13 julio, 2014

En una universidad es común encontrar a personas diferentes edades que asumen el desafío de estudiar una carrera. Lo que no es normal es que todas las semanas, en sus pasillos, los jóvenes se encuentren con niños de cuatro años. Gracias a un innovador proyecto que está llevando a cabo la carrera de Pedagogía en Educación Parvularia en asociación con Fundación Integra esto se hizo realidad pues los pequeños acuden regularmente a clases interactivas destinadas a potenciar en ellos las habilidades matemáticas a temprana edad.

La idea nace de la directora de Carrera, Marianne Boelken, con un grupo de profesionales del área de la educación, aprovechando la sala de interactiva inaugurada el año pasado en la Universidad Autónoma de Chile. En ella se aplica un modelo educativo para párvulos que se inspira en las investigaciones del sicólogo rumano Reuven Feuerstein y la didáctica israelí donde la consigna es elaborar ambientes más sociables para favorecer el desarrollo cognitivo.

Semana a semana un furgón escolar con los pequeños estudiantes llega hasta la casa de estudios, directamente desde el Jardín Infantil Vista Hermosa de Temuco; establecimiento seleccionado por la fundación estatal para participar de la experiencia. En pocas clases los aprendizajes saltan a la vista.
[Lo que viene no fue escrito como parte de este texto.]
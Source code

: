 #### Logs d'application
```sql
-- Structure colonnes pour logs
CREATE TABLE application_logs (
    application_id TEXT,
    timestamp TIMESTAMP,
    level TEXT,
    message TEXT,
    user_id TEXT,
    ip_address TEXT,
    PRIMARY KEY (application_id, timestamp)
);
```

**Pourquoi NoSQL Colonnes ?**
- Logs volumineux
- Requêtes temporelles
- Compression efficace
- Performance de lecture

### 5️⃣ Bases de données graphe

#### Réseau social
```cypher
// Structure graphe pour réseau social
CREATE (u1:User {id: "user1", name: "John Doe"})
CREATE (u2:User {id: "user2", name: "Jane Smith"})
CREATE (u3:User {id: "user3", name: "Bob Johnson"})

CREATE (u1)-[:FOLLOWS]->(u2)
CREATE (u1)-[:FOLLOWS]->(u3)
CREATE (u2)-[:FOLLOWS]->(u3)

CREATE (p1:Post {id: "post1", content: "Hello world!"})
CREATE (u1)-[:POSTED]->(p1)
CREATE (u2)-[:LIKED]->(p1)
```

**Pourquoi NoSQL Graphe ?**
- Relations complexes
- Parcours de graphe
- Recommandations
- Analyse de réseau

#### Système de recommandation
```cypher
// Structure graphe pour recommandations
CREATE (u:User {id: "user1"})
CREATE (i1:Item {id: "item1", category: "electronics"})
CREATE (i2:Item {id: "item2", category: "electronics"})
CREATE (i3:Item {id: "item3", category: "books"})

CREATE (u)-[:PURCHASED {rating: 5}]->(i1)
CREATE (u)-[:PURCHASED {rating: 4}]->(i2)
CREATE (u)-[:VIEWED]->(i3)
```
La sala está cuidadosamente diseñada. La entrada está adornada con fotografías de animales y naturaleza. Al ingresar, se ve el sistema solar de manera tridimensional en el techo. Hay pizarras y paredes magnéticas; mesas con gráficas de conocidas obras de arte; material de ciencias, lenguaje, astronomía y óptica, entre otros. Todo está adecuado, perfilándose como un laboratorio didáctico de primer nivel a disposición de los niños del proyecto.